◆ SOURCE MATERIAL ◆

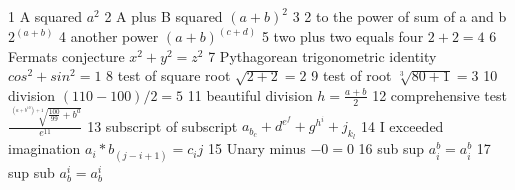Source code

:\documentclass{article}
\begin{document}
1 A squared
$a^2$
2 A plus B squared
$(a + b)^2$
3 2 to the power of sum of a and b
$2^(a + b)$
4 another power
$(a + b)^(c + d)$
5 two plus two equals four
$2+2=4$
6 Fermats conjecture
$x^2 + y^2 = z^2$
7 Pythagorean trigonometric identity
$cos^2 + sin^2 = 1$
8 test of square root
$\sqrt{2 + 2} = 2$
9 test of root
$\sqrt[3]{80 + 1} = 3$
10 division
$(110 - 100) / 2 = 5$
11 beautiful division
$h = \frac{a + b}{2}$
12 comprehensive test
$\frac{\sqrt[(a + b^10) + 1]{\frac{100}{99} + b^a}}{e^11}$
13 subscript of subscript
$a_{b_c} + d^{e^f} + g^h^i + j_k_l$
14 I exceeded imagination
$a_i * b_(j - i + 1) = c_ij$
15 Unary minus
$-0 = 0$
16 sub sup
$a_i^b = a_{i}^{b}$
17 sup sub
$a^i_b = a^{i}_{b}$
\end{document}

* * *

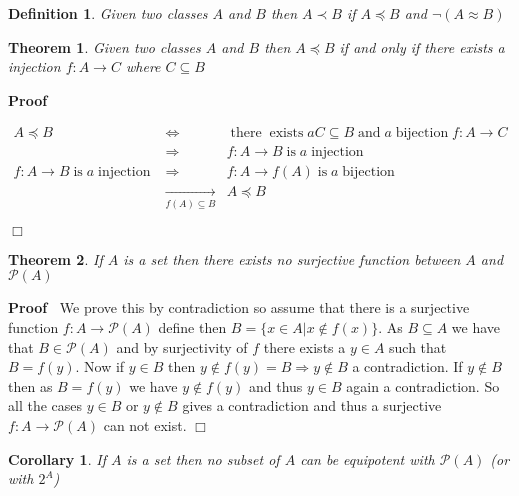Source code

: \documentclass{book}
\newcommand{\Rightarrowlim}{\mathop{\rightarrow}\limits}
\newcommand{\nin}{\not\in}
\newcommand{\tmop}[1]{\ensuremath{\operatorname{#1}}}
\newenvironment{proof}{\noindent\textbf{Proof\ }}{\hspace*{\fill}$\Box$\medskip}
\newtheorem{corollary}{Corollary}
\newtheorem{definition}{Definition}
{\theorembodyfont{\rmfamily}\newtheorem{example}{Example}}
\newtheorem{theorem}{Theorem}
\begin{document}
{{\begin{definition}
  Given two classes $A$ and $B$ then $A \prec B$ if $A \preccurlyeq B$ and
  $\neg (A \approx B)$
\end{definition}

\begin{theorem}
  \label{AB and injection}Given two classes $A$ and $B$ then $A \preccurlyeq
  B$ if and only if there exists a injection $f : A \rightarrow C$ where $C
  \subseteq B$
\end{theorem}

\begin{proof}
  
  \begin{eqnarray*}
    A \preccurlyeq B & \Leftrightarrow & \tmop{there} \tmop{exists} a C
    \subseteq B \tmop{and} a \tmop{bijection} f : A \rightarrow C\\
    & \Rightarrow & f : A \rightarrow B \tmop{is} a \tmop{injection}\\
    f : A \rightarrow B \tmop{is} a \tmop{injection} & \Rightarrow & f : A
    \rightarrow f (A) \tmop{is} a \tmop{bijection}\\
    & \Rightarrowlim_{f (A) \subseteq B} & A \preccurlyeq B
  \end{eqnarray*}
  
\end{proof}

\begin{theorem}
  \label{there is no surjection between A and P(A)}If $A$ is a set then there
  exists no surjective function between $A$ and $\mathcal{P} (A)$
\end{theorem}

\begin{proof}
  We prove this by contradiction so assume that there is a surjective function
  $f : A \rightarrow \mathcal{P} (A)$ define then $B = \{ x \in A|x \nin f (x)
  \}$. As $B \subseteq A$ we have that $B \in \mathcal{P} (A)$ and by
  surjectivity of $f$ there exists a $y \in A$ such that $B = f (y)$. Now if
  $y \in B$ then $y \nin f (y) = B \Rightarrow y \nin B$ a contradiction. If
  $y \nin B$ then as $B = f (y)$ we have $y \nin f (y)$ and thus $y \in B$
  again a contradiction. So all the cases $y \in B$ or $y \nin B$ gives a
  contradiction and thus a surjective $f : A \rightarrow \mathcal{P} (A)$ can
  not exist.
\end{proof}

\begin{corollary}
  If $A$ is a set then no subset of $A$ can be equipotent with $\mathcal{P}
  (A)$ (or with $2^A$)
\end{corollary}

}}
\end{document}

...

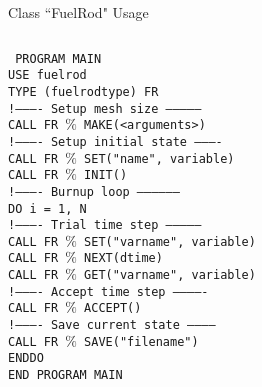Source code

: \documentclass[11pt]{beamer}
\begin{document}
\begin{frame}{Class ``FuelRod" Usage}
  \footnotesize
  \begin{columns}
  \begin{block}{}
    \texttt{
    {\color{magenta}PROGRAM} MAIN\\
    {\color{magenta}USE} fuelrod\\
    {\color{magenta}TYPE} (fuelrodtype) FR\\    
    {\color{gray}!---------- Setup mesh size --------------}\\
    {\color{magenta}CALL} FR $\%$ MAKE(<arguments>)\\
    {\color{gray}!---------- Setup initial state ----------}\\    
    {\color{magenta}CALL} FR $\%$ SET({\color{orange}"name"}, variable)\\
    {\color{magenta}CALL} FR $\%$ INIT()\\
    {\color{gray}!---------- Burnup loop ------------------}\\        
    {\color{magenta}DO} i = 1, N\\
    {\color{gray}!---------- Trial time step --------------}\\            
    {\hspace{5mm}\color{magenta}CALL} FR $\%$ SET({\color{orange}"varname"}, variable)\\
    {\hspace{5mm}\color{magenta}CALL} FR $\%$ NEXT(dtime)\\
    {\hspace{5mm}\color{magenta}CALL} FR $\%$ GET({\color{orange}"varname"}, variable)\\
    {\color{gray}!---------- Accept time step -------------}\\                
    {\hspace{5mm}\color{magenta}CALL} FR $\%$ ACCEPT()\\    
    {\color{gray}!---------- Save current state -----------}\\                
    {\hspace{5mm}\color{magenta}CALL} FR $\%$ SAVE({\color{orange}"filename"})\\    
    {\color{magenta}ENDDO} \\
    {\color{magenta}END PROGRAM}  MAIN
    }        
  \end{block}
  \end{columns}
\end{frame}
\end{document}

◆ ACTIVITY ◆
Counting the lines of the material that hold the string "variable", state the total and nothing besides.

◆ FINISHED TASK ◆
3